Databases and Information Systems

Databases and Information Systems

The core challenge in the exploration and further development of Databases and Information systems lies in the area of Data Management. Data Management is concerned with the handling of data throughout its life cycle: from data acquisition to analysis to the generation of further data resulting from the analysis.

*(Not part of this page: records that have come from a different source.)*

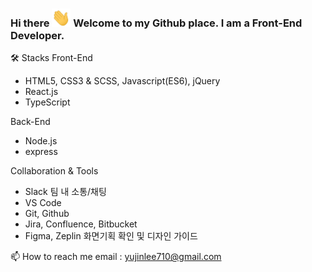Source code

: ### Hi there <img src="https://raw.githubusercontent.com/reasonjeans/reasonjeans/main/wave.gif" width="30"> Welcome to my Github place. I am a Front-End Developer.

🛠 Stacks
Front-End
- HTML5, CSS3 & SCSS, Javascript(ES6), jQuery
- React.js
- TypeScript

Back-End
- Node.js
- express

Collaboration & Tools
- Slack 팀 내 소통/채팅
- VS Code
- Git, Github
- Jira, Confluence, Bitbucket
- Figma, Zeplin 화면기획 확인 및 디자인 가이드

📫 How to reach me
email : yujinlee710@gmail.com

Data is a key input for all kind of data-driven solutions including digital systems, advanced analytics – e.g., Machine Learning – as well as data-driven applications – e.g., Recommender Systems and Question Answering – just to name some examples. The success of these applications relies on fast access to high-quality data. Therefore, the investigation of Data Management techniques is fundamental to support large-scale and meaningful data-driven solutions.

Challenges

Despite the developments in Data Management in the last decades, due to the increasing amount of user-generated data and the rise of novel data models and computer architectures, the area of data management is constantly facing new opportunities and challenges. Therefore, novel data processing techniques that exploit the latest technology need to be investigated to successfully support data-driven solutions.

Key areas

The research group of Databases and Information Systems at RUB focuses on devising novel techniques for managing decentralized data efficiently and effectively, in particular, addressing the following research problems:

query optimization: reducing the execution time and amount of resources used to evaluate queries over large data sources.

federated query processing: source selection and query planning techniques to efficiently execute queries over decentralized, autonomous sources composing a federation.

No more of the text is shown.